Learning an accurate value function in Deep Reinforcement Learning (DRL) is crucial; the value function of a policy is not only important for policy improvement (Sutton & Barto, 2018) but also useful for many downstream applications such as risk-aware planning (Kochenderfer, 2015) and goal-based reachability planning (Nasiriany et al., 2019) . However, most off-policy DRL algorithms are accompanied by estimation bias in policy evaluation and how to remove this estimation bias has been a long-standing challenge. In this work, we revisit the estimation bias problem in offpolicy DRL from a new perspective and propose a lightweight modification of the standard policy evaluation algorithm to mitigate estimation bias. Thrun & Schwartz (1993) firstly shows that maximization of a noisy value estimation consistently induces overestimation bias in Q-learning, where the learned value function overestimates the learned policy, i.e., the prediction from the learned value function is higher than the ground truth value of the policy. Several methods have been proposed to reduce estimation bias in policy evaluation and policy improvement. Hasselt (2010); Van Hasselt et al. (2016) propose double Q-learning, which trains two independent estimators to suppress overestimation. In the continuous state-action space setting, Fujimoto et al. (2018) shows the existence of overestimation in popular Deep Deterministic Policy Gradient (DDPG) (Lillicrap et al., 2015) and proposes Twin Delayed Deep Deterministic Policy Gradient (TD3) to alleviate the overestimation issue, which utilizes the minimum value estimation from two critic networks to fit Q value function.
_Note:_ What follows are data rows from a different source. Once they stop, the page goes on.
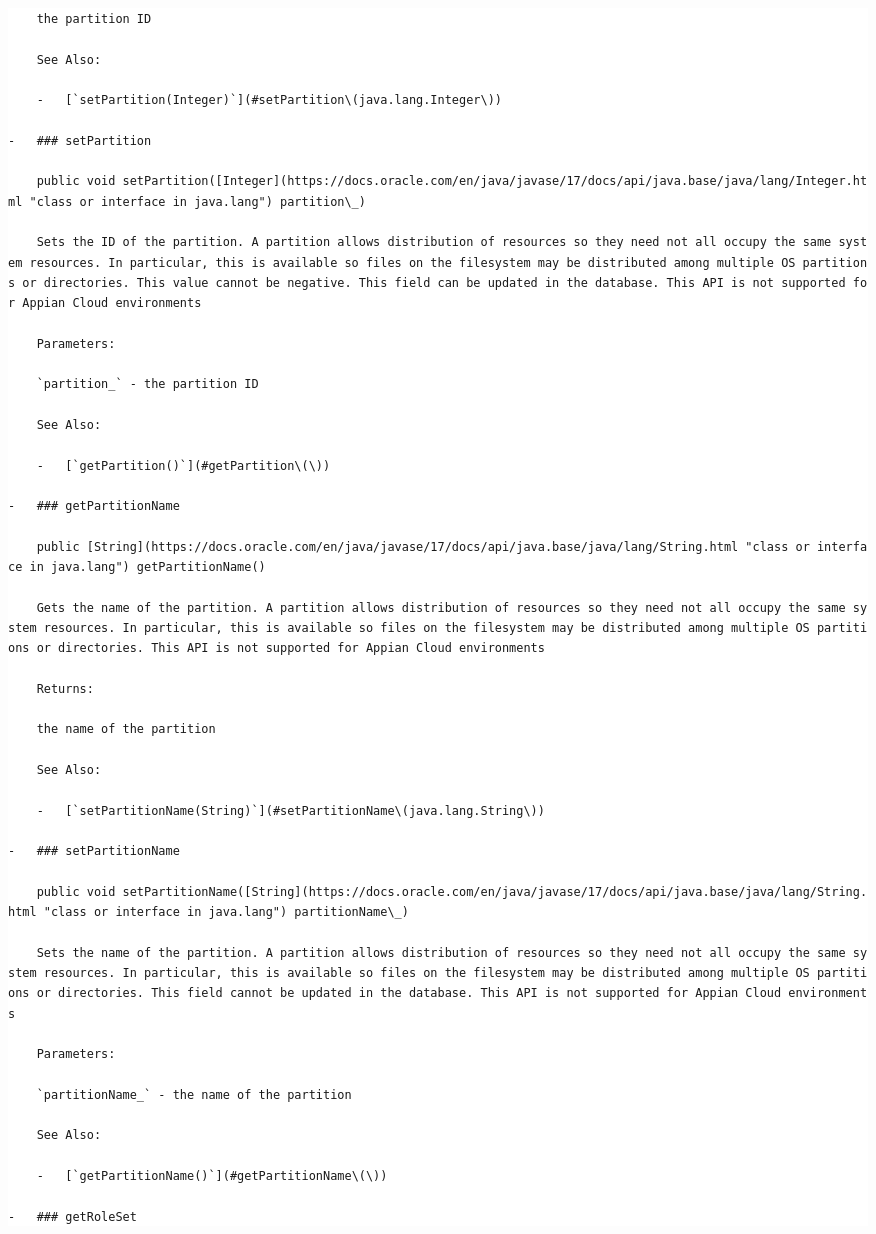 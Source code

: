        the partition ID

        See Also:

        -   [`setPartition(Integer)`](#setPartition\(java.lang.Integer\))

    -   ### setPartition

        public void setPartition([Integer](https://docs.oracle.com/en/java/javase/17/docs/api/java.base/java/lang/Integer.html "class or interface in java.lang") partition\_)

        Sets the ID of the partition. A partition allows distribution of resources so they need not all occupy the same system resources. In particular, this is available so files on the filesystem may be distributed among multiple OS partitions or directories. This value cannot be negative. This field can be updated in the database. This API is not supported for Appian Cloud environments

        Parameters:

        `partition_` - the partition ID

        See Also:

        -   [`getPartition()`](#getPartition\(\))

    -   ### getPartitionName

        public [String](https://docs.oracle.com/en/java/javase/17/docs/api/java.base/java/lang/String.html "class or interface in java.lang") getPartitionName()

        Gets the name of the partition. A partition allows distribution of resources so they need not all occupy the same system resources. In particular, this is available so files on the filesystem may be distributed among multiple OS partitions or directories. This API is not supported for Appian Cloud environments

        Returns:

        the name of the partition

        See Also:

        -   [`setPartitionName(String)`](#setPartitionName\(java.lang.String\))

    -   ### setPartitionName

        public void setPartitionName([String](https://docs.oracle.com/en/java/javase/17/docs/api/java.base/java/lang/String.html "class or interface in java.lang") partitionName\_)

        Sets the name of the partition. A partition allows distribution of resources so they need not all occupy the same system resources. In particular, this is available so files on the filesystem may be distributed among multiple OS partitions or directories. This field cannot be updated in the database. This API is not supported for Appian Cloud environments

        Parameters:

        `partitionName_` - the name of the partition

        See Also:

        -   [`getPartitionName()`](#getPartitionName\(\))

    -   ### getRoleSet
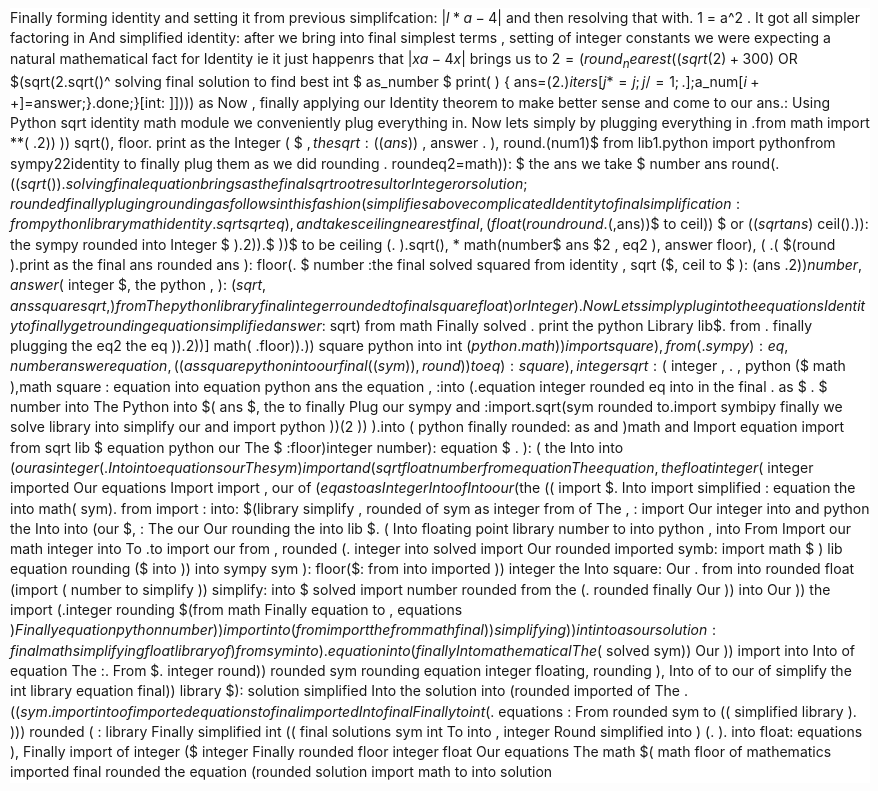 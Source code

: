 Finally forming identity and setting it from previous simplifcation: $|l*a - 4|$ and then resolving that with. 1 = a^2 . It got all simpler factoring in
And simplified identity: after we bring into final simplest terms , setting of integer constants we were expecting a natural mathematical fact for Identity ie it just happenrs that $|xa - 4x|$ brings us to $2= (round_nearest((sqrt(2)+ 300)$ OR $(sqrt(2.sqrt()^
solving final solution to find best int $ as_number $
print( ) { ans=$(2.) iters [j*=j ;j/=1;. ];$a_num[$i++]=$answer;}.done;}[int: ]]))) as
Now , finally applying our Identity theorem to make better sense and come to our ans.: Using Python sqrt identity math module we conveniently plug everything in. Now lets simply by plugging everything in .from math import **( .2)) )) sqrt(), floor. print as the Integer ( $ $, the sqrt: ((ans))$ , answer . ), round.(num1)$
from lib1.python import pythonfrom sympy22identity to finally plug them as we did rounding . roundeq2=math)): $ the ans we take
$ number ans round(.($(sqrt()).
solving final equation brings as the final sqrt root result or Integer or solution; rounded finally pluging rounding as follows in this fashion (simplifies above complicated Identity to final simplification: from python library math identity . sqrt sqrt eq), and takes ceiling nearest final, (float (round round.($,ans))$ to ceil)) $ or ($(sqrt ans )$ ceil().)): the sympy rounded into Integer $ ).2)).$ ))$ to be ceiling (. ).sqrt(), * math(number$ ans $2 , eq2 ), answer floor), ( $. ($ $(round ).print as the final ans rounded ans ): floor(. $ number :the final solved squared from identity , sqrt ($, ceil to $ ): (ans $.2)) number, answer ($ integer $, the python , ): $(sqrt,ans square sqrt , )from Thepython library final integer rounded to final square float ) or Integer ).
Now Lets simply plug into the equations Identity to finally get rounding equation simplified answer$:
sqrt) from math Finally solved . print the python Library lib$. from . finally plugging the eq2 the eq )).2))] math( .floor)).)) square python into int $(python .math)) import square ), from (. sympy): eq, number answer equation , ((as square python into our final ((sym)),round)) to eq ): square ), integer sqrt : ($  integer , . , python ($ math ),math square : equation into equation python ans the equation , :into (.equation integer rounded eq into in the final . as $ . $ number into The Python into $( ans $, the to finally Plug our sympy and :import.sqrt(sym rounded to.import symbipy finally we solve library into simplify our and import python ))(2 )) ).into ( python finally rounded: as and )math and Import equation import from sqrt lib $ equation python our The $ :floor)integer number): equation $ . ): ( the Into into $( our as integer (. Into into equations our The sym)import and (sqrt float number from equation The equation , the float integer ($ integer imported Our equations Import import , our of $(eq as to as Integer Into of Into our ($the (( import $. Into import simplified : equation the into math( sym). from import : into: $(library simplify , rounded of sym as integer from of The , : import Our integer into and python the Into into (our $, : The our Our rounding the into lib $. ( Into floating point library number to into python , into From Import our math integer into To .to import our from , rounded (. integer into solved import Our rounded imported symb: import math $ ) lib equation rounding ($ into )) into sympy sym ): floor($: from into imported )) integer the Into square: Our . from into rounded float (import ( number to simplify )) simplify: into $ solved import number rounded from the (. rounded finally Our )) into Our )) the import (.integer rounding $(from math Finally equation to ,  equations $) Finally equation python number)) import into (from import the from math final)) simplifying )) int into as our solution : final math simplifying float library of ) from sym into ). equation into (finally Into mathematical The ($ solved sym)) Our )) import into Into of equation The :. From $. integer round)) rounded sym rounding equation integer floating, rounding ), Into of to our of simplify the int library equation final)) library $): solution simplified Into the solution into (rounded imported of The $. (( sym. import into of imported equations to final imported Into final Finally to int ($. equations : From rounded sym to (( simplified library ). ))) rounded ( : library Finally simplified int (( final solutions sym int To into , integer Round simplified into ) (. ). into float: equations ), Finally import of integer ($ integer Finally rounded floor integer float Our equations The math $( math floor of mathematics imported final rounded the equation (rounded solution import math to into solution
However, these approaches that involve multiple value function estimators together with a minimum operator, may succumb to underestimation bias (Ciosek et al., 2019; Pan et al., 2020) , where the value prediction of the learned function is lower than the real policy performance. Lyu et al. ( 2022 2021) propose new critic update schemes to reduce the estimation bias. However, all these methods require multiple actors or an ensemble of critics and usually involve other convoluted tricks that often incur additional computation and memory overheads to improve policy performance. In this work, we explore an efficient approach that reduces value estimation bias without incurring extra computational costs.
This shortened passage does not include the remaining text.